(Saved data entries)
>>>>>
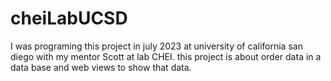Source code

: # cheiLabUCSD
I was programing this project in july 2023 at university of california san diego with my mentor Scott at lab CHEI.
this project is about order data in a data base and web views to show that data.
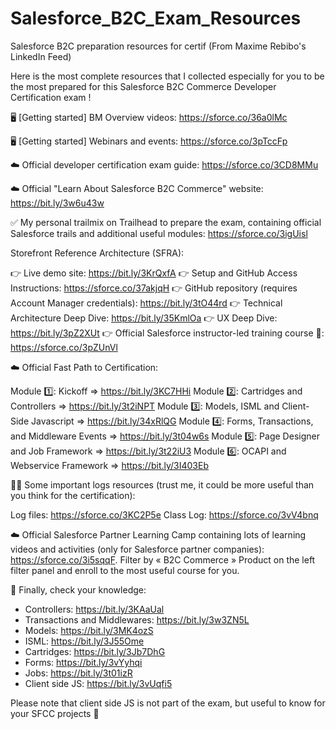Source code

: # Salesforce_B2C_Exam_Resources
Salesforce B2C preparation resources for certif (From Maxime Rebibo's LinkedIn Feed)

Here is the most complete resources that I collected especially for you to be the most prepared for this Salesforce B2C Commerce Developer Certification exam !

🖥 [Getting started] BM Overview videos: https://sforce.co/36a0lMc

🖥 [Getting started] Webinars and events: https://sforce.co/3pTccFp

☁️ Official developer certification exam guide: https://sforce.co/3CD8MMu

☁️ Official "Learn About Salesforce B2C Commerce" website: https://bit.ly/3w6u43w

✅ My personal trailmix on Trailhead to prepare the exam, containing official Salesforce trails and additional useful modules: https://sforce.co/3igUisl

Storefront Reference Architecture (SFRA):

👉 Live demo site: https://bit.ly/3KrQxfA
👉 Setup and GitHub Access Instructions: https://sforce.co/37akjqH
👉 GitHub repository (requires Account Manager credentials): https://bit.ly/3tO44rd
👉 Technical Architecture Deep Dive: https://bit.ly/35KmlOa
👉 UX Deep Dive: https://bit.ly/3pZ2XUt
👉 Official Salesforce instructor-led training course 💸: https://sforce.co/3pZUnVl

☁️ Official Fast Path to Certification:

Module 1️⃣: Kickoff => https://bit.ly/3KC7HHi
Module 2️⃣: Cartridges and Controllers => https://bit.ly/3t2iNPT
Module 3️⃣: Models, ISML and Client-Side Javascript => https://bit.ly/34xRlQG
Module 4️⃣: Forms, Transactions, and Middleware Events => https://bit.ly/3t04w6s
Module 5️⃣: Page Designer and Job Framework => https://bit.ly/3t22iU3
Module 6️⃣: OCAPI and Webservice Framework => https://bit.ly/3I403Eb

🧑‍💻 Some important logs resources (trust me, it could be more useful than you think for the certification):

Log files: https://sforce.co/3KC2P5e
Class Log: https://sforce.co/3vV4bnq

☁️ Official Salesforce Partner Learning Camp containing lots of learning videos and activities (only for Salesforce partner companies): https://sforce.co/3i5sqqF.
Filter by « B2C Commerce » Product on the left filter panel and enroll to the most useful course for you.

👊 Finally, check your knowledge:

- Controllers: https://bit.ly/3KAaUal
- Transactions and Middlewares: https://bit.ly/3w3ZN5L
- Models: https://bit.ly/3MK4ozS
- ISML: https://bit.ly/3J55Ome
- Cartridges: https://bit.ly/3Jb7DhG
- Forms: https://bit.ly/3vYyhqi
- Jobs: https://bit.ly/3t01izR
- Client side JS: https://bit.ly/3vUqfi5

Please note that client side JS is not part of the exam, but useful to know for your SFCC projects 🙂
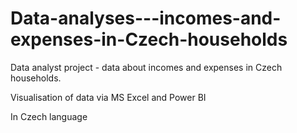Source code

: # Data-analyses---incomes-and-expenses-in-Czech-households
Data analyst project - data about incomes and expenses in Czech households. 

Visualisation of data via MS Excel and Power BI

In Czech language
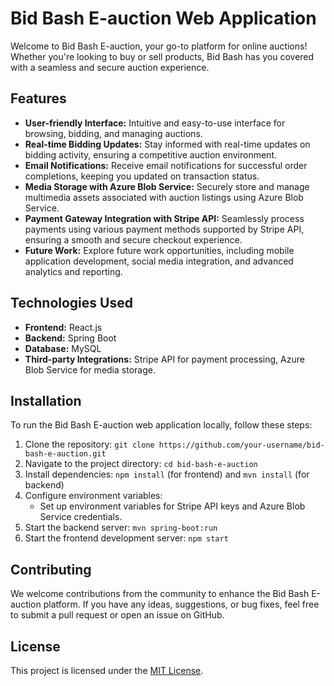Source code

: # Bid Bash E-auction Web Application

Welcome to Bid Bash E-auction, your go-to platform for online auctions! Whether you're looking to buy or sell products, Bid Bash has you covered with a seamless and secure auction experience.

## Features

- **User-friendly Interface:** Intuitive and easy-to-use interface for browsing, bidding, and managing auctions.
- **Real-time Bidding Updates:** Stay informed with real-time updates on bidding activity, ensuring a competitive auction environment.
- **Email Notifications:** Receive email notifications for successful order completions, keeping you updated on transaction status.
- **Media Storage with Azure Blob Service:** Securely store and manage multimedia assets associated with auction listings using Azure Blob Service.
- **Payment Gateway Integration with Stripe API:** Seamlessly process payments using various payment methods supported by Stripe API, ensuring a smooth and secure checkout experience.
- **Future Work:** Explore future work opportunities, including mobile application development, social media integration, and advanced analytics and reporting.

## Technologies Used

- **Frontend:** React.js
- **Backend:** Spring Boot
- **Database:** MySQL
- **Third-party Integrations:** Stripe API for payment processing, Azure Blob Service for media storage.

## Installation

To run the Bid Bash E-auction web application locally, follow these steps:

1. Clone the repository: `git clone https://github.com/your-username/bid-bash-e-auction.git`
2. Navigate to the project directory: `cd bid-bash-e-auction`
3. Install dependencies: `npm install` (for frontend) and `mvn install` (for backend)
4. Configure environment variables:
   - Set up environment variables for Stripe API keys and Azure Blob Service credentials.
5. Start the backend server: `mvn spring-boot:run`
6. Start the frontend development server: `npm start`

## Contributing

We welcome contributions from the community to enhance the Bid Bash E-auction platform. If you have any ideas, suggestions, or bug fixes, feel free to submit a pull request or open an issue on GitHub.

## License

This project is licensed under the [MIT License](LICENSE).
<<<<<
Copy the data above word for word. Pictures stay out.

## Solution for this exercise
Source code

: # cheiLabUCSD
I was programing this project in july 2023 at university of california san diego with my mentor Scott at lab CHEI.
this project is about order data in a data base and web views to show that data.
Source code

: # Salesforce_B2C_Exam_Resources
Salesforce B2C preparation resources for certif (From Maxime Rebibo's LinkedIn Feed)

Here is the most complete resources that I collected especially for you to be the most prepared for this Salesforce B2C Commerce Developer Certification exam !

🖥 [Getting started] BM Overview videos: https://sforce.co/36a0lMc

🖥 [Getting started] Webinars and events: https://sforce.co/3pTccFp

☁️ Official developer certification exam guide: https://sforce.co/3CD8MMu

☁️ Official "Learn About Salesforce B2C Commerce" website: https://bit.ly/3w6u43w

✅ My personal trailmix on Trailhead to prepare the exam, containing official Salesforce trails and additional useful modules: https://sforce.co/3igUisl

Storefront Reference Architecture (SFRA):

👉 Live demo site: https://bit.ly/3KrQxfA
👉 Setup and GitHub Access Instructions: https://sforce.co/37akjqH
👉 GitHub repository (requires Account Manager credentials): https://bit.ly/3tO44rd
👉 Technical Architecture Deep Dive: https://bit.ly/35KmlOa
👉 UX Deep Dive: https://bit.ly/3pZ2XUt
👉 Official Salesforce instructor-led training course 💸: https://sforce.co/3pZUnVl

☁️ Official Fast Path to Certification:

Module 1️⃣: Kickoff => https://bit.ly/3KC7HHi
Module 2️⃣: Cartridges and Controllers => https://bit.ly/3t2iNPT
Module 3️⃣: Models, ISML and Client-Side Javascript => https://bit.ly/34xRlQG
Module 4️⃣: Forms, Transactions, and Middleware Events => https://bit.ly/3t04w6s
Module 5️⃣: Page Designer and Job Framework => https://bit.ly/3t22iU3
Module 6️⃣: OCAPI and Webservice Framework => https://bit.ly/3I403Eb

🧑‍💻 Some important logs resources (trust me, it could be more useful than you think for the certification):

Log files: https://sforce.co/3KC2P5e
Class Log: https://sforce.co/3vV4bnq

☁️ Official Salesforce Partner Learning Camp containing lots of learning videos and activities (only for Salesforce partner companies): https://sforce.co/3i5sqqF.
Filter by « B2C Commerce » Product on the left filter panel and enroll to the most useful course for you.

👊 Finally, check your knowledge:

- Controllers: https://bit.ly/3KAaUal
- Transactions and Middlewares: https://bit.ly/3w3ZN5L
- Models: https://bit.ly/3MK4ozS
- ISML: https://bit.ly/3J55Ome
- Cartridges: https://bit.ly/3Jb7DhG
- Forms: https://bit.ly/3vYyhqi
- Jobs: https://bit.ly/3t01izR
- Client side JS: https://bit.ly/3vUqfi5

Please note that client side JS is not part of the exam, but useful to know for your SFCC projects 🙂
Source code

: # Data-analyses---incomes-and-expenses-in-Czech-households
Data analyst project - data about incomes and expenses in Czech households. 

Visualisation of data via MS Excel and Power BI

In Czech language
Source code

: # Bid Bash E-auction Web Application

Welcome to Bid Bash E-auction, your go-to platform for online auctions! Whether you're looking to buy or sell products, Bid Bash has you covered with a seamless and secure auction experience.

## Features

- **User-friendly Interface:** Intuitive and easy-to-use interface for browsing, bidding, and managing auctions.
- **Real-time Bidding Updates:** Stay informed with real-time updates on bidding activity, ensuring a competitive auction environment.
- **Email Notifications:** Receive email notifications for successful order completions, keeping you updated on transaction status.
- **Media Storage with Azure Blob Service:** Securely store and manage multimedia assets associated with auction listings using Azure Blob Service.
- **Payment Gateway Integration with Stripe API:** Seamlessly process payments using various payment methods supported by Stripe API, ensuring a smooth and secure checkout experience.
- **Future Work:** Explore future work opportunities, including mobile application development, social media integration, and advanced analytics and reporting.

## Technologies Used

- **Frontend:** React.js
- **Backend:** Spring Boot
- **Database:** MySQL
- **Third-party Integrations:** Stripe API for payment processing, Azure Blob Service for media storage.

## Installation

To run the Bid Bash E-auction web application locally, follow these steps:

1. Clone the repository: `git clone https://github.com/your-username/bid-bash-e-auction.git`
2. Navigate to the project directory: `cd bid-bash-e-auction`
3. Install dependencies: `npm install` (for frontend) and `mvn install` (for backend)
4. Configure environment variables:
   - Set up environment variables for Stripe API keys and Azure Blob Service credentials.
5. Start the backend server: `mvn spring-boot:run`
6. Start the frontend development server: `npm start`

## Contributing

We welcome contributions from the community to enhance the Bid Bash E-auction platform. If you have any ideas, suggestions, or bug fixes, feel free to submit a pull request or open an issue on GitHub.

## License

This project is licensed under the [MIT License](LICENSE).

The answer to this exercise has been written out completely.